“Bello di papà” al Teatro ” Eduardo De Filippo” di Agropoli: Biagio Izzo tra comicità e crisi di mezza età | VIDEO

Barbara Maurano

La recensione dello spettacolo teatrale e l’intervista all’attore napoletano

Ieri sera al Teatro “Eduardo De Filippo” di Agropoli una platea molto divertita ha applaudito Biagio Izzo, in scena con lo spettacolo  “Bello di papà”, scritto da Vincenzo Salemme.

La commedia è un microcosmo di personaggi comici e nevrotici che, in una situazione irreale, mettono a nudo le proprie anime, mostrandone il lato più debole. Il tema attorno a cui ruota la storia è lo spesso citato “complesso edipico” che il protagonista (Biagio Izzo), sembra vivere al contrario. Antonio Mecca è un dentista affermato con una bella casa e una compagna attraente (Yuliya Mayarchuck) ma, vittima di una visione egoistica della vita, non vuol proprio saperne di mettere su famiglia.  Risulta quasi convincente quando, all’inizio,  descrive i lati negativi di crescere un figlio insieme a una persona che, in fin dei conti, non è altro che una sconosciuta. Ma l’imprevisto è dietro l’angolo. Entra in scena un personaggio bizzarro, uno psichiatra  (Mario Porfito) che, citando originali teorie psicanalitiche, convince il riluttante Antonio Mecca a prendersi cura dell’ amico quarantacinquenne Emilio (Domenico Aria), reduce da un tentato suicidio. Secondo l’esimio professore Emilio soffre perché, orfano di entrambi i genitori, non ha mai vissuto la vita familiare. Da quando ha tentato il suicidio poi, è regredito mentalmente fino all’età di sette anni. Antonio, perciò, dovrà fargli da padre per un mese finché “il ragazzo” non raggiungerà l’età di diciotto anni e sarà capace di vivere da solo.

La casa, che Antonio Mecca custodisce maniacalmente, diventa così dimora di un mondo surreale composto da cinquantenni in crisi d’identità. Mentre Antonio deve imparare a fare il padre, Emilio sembra fin troppo a suo agio nel ruolo di figlio. A completare il quadro ci penserà la giovane assistente dello psichiatra (Luana Pantaleo) che, sempre a scopo terapeutico, dovrà accompagnare Emilio nel suo percorso, vestendo i panni di compagna di giochi del “malato”.

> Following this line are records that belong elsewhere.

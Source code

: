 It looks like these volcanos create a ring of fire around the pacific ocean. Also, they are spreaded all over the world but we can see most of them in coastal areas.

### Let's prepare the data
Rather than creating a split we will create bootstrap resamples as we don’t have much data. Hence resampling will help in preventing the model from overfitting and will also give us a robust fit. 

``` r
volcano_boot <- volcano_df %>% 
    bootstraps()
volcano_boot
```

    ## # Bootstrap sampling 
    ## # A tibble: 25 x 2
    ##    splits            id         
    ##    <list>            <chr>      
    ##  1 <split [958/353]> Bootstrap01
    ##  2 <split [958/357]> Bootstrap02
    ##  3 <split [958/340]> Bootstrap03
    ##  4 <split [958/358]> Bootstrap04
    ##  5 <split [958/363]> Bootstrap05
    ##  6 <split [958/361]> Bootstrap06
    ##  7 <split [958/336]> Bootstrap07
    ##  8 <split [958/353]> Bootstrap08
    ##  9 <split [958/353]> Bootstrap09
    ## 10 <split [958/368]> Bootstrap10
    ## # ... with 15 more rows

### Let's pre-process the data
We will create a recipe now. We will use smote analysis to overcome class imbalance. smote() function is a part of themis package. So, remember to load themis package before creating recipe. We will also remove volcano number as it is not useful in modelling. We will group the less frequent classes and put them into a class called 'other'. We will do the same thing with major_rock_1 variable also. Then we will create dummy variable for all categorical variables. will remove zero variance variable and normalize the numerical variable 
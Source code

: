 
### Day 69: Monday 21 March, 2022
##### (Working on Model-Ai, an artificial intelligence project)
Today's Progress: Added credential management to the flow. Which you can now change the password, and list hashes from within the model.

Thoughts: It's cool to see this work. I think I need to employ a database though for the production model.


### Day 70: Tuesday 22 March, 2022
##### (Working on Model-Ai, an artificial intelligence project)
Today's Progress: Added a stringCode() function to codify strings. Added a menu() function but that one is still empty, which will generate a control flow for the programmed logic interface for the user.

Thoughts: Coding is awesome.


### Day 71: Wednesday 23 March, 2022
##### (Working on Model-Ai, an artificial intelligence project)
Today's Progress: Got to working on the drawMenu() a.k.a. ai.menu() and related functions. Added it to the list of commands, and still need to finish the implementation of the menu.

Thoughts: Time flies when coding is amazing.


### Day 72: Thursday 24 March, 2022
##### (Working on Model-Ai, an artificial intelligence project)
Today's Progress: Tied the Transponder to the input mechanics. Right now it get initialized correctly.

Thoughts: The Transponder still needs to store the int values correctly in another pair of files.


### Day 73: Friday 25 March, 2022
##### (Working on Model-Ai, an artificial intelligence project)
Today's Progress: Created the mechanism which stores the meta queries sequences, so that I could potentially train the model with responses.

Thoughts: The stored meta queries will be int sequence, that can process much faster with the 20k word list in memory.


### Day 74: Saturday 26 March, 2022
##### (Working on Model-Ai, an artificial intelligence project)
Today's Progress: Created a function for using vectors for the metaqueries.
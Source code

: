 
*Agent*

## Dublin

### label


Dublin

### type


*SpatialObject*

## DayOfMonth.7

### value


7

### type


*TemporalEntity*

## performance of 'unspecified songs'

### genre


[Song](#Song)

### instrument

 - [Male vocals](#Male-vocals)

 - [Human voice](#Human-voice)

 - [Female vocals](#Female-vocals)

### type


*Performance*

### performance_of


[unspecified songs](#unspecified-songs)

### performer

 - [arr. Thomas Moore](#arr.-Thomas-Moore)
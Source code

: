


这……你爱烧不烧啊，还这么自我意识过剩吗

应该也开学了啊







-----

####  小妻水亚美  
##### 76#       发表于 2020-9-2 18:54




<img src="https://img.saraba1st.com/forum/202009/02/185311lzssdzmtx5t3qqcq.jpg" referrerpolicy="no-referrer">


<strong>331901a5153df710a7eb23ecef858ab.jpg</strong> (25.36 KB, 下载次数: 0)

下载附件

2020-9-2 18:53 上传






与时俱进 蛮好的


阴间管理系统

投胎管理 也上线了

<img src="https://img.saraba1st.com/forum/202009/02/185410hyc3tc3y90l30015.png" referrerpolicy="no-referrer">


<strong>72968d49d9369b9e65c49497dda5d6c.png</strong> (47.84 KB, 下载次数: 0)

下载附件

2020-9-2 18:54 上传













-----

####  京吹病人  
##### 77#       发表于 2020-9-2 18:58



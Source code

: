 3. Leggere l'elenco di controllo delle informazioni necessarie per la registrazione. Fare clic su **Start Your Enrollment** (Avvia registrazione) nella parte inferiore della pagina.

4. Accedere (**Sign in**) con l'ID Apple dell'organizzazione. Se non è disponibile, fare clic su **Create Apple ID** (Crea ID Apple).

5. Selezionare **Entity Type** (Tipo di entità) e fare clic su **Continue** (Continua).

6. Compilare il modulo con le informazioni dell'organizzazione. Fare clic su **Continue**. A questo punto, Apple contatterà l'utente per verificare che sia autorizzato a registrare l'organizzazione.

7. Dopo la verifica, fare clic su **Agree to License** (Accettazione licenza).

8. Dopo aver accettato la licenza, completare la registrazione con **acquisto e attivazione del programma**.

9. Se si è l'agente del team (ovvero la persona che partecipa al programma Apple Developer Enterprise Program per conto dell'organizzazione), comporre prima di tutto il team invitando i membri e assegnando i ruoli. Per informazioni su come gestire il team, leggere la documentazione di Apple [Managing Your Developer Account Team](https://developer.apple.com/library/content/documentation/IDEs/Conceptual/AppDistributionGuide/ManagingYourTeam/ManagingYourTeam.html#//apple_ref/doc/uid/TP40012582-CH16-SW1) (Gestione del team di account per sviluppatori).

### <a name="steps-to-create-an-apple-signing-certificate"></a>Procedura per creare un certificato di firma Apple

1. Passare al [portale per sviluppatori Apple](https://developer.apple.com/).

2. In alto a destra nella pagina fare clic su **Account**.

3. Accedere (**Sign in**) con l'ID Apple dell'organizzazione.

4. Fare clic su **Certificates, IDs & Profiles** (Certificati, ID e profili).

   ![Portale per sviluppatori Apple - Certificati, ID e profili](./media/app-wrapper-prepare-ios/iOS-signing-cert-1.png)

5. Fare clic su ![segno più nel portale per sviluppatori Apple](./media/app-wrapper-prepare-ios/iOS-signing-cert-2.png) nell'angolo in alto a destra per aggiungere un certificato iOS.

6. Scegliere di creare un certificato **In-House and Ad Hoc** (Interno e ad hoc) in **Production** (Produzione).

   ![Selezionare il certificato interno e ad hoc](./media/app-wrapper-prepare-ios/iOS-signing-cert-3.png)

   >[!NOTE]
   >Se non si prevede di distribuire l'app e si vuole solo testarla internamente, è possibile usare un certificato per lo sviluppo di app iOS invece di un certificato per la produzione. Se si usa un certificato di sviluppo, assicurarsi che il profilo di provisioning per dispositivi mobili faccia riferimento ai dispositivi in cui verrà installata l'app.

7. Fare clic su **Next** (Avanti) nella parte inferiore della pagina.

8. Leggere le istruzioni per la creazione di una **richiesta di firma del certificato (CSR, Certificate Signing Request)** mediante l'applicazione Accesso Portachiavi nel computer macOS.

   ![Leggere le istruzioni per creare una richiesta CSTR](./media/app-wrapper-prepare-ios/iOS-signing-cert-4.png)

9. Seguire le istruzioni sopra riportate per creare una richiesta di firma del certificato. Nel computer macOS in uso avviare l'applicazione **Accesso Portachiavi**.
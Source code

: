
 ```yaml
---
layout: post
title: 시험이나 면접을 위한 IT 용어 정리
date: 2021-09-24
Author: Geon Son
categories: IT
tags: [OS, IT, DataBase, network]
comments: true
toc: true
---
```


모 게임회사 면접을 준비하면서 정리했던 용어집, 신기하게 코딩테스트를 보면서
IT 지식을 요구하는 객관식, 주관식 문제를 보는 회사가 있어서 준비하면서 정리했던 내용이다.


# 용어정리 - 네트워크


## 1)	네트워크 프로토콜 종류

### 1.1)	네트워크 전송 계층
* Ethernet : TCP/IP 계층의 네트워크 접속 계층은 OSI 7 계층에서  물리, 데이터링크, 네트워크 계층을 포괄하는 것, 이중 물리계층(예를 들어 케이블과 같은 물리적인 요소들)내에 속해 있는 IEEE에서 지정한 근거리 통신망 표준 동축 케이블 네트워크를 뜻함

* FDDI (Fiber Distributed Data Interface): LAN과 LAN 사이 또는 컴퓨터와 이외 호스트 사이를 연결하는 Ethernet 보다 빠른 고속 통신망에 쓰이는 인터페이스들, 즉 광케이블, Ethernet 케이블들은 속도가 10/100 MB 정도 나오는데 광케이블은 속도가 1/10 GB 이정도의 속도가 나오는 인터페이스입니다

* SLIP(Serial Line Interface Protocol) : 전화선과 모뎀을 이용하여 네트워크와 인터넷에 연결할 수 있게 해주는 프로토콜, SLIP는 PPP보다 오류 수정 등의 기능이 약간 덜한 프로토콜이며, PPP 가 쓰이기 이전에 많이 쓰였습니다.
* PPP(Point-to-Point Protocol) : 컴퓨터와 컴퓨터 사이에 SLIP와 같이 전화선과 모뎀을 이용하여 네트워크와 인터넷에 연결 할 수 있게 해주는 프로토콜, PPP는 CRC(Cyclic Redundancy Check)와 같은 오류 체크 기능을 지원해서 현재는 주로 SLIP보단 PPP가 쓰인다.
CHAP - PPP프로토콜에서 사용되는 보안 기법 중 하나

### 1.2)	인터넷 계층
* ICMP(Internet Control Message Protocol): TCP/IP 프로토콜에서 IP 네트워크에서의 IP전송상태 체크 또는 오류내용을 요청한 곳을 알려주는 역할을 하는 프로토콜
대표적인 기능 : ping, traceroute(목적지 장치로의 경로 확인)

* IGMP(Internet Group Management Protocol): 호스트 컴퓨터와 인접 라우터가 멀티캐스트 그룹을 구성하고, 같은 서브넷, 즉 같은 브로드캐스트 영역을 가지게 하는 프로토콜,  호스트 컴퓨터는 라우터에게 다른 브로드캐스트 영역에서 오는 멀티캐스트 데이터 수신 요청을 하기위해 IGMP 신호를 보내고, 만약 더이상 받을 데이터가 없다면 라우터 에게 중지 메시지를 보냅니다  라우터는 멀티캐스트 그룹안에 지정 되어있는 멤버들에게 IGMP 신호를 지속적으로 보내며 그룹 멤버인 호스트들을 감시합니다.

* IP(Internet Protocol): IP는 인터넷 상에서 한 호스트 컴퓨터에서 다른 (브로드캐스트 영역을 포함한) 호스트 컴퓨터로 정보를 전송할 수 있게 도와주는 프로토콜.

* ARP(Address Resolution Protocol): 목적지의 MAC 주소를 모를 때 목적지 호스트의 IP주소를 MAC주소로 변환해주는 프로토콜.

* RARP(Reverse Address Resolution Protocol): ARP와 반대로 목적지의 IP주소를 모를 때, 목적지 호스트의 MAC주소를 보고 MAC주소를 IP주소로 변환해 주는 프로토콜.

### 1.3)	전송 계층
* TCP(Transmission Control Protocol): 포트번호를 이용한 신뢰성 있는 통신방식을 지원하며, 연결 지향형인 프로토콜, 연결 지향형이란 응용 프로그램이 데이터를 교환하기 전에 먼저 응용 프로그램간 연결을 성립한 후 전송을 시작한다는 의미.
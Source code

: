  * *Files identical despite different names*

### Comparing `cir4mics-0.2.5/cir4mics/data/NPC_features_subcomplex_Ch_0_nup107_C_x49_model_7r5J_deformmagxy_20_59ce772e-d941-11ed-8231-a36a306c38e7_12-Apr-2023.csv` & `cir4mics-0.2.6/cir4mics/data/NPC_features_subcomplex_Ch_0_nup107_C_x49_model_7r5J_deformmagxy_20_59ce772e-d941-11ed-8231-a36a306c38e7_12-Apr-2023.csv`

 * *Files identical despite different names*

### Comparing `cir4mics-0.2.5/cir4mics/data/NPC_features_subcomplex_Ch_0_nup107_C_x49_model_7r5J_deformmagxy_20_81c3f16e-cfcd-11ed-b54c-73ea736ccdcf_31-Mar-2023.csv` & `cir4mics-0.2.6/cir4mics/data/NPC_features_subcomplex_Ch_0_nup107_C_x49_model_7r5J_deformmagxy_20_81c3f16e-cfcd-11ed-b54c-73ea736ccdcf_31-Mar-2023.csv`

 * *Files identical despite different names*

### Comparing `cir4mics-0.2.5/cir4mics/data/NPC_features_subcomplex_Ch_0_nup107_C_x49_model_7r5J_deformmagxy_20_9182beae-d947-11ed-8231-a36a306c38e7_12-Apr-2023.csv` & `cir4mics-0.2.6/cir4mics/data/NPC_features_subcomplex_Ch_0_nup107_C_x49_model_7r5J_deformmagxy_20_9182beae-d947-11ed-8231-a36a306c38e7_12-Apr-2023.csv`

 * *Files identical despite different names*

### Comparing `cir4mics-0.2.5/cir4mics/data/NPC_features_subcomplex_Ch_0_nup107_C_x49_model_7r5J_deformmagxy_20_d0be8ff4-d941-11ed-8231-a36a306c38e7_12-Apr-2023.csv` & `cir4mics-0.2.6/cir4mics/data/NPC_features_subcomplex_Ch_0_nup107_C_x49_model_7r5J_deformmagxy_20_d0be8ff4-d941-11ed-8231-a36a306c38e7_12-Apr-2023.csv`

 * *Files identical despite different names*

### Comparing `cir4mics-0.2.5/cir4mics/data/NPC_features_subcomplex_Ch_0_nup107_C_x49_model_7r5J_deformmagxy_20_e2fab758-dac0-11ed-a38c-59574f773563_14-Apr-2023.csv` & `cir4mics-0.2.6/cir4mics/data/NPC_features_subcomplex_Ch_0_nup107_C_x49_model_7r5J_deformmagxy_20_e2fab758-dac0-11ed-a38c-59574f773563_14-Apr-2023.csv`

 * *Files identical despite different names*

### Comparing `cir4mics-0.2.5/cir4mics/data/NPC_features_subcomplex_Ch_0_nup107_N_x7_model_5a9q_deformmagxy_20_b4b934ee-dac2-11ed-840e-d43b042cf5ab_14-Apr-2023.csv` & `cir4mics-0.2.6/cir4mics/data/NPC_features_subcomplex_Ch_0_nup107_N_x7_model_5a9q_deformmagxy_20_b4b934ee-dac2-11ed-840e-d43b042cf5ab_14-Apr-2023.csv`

La reale famiglia di Antonio, però, non è meno bizzarra del mondo che gli ha costruito lo psichiatra. Anche il bassissimo fratello di lui ( Arduino Speranza) e l’altissima e appariscente consorte (Rosa Miranda) sono alle prese con il tentativo di avere un figlio. La coppia crea subito ilarità nello spettatore grazie anche alle battute costruite ad hoc per la situazione. I due, venuti a conoscenza dell’esistenza di un nipote, temono di perdere l’eredità di una mamma( Adele Pandolfi) apparentemente un po’ andata ma custode di segreti che hanno garantito il successo dei migliori matrimoni. Tutti, perciò, per i motivi più disparati, dopo una smarrimento iniziale, sembrano accettare la situazione per il “ bene “ di un figlio che , in realtà, non è il figlio di nessuno.

La commedia mette in scena la crisi di una generazione spesso alle prese con l’accettazione della realtà, dovuta anche a un’apparente incomunicabilità tra l’universo maschile e quello femminile. In particolare il ruolo dell’uomo sembra davvero orfano di una figura di padre che ha risolto il complesso di Edipo, trasferendo l’ingrato compito alla madre. Ma, per fortuna, nella vita come nel teatro, al di là di qualsiasi teoria psicoanalitica, esistono le emozioni e i sentimenti. E così ciò che trionfa, alla fine,è la consapevolezza che, anche un cinico come Antonio Mecca, di fronte al finto scenario di un  tentato suicidio di Emilio senta, per la prima volta, tutto il senso di colpa di non essere stato un buon padre, rivelando al pubblico che dietro ad una atteggiamento cinico ed egoista si cela la perenne paura di non essere all’altezza del compito. Tra una battuta di Biagio Izzo, un cambio d’abito della bella Yuliya Mayarchuck, una teoria psicoanalitica dello bizzaro psichiatra, un simpatico sketch i Arduino Speranza e Rosa Miranda e una simpatica entrata in scena di Adele Pandolfi, la commedia offre uno spaccato di realtà che non è poi così lontano dal palcoscenico.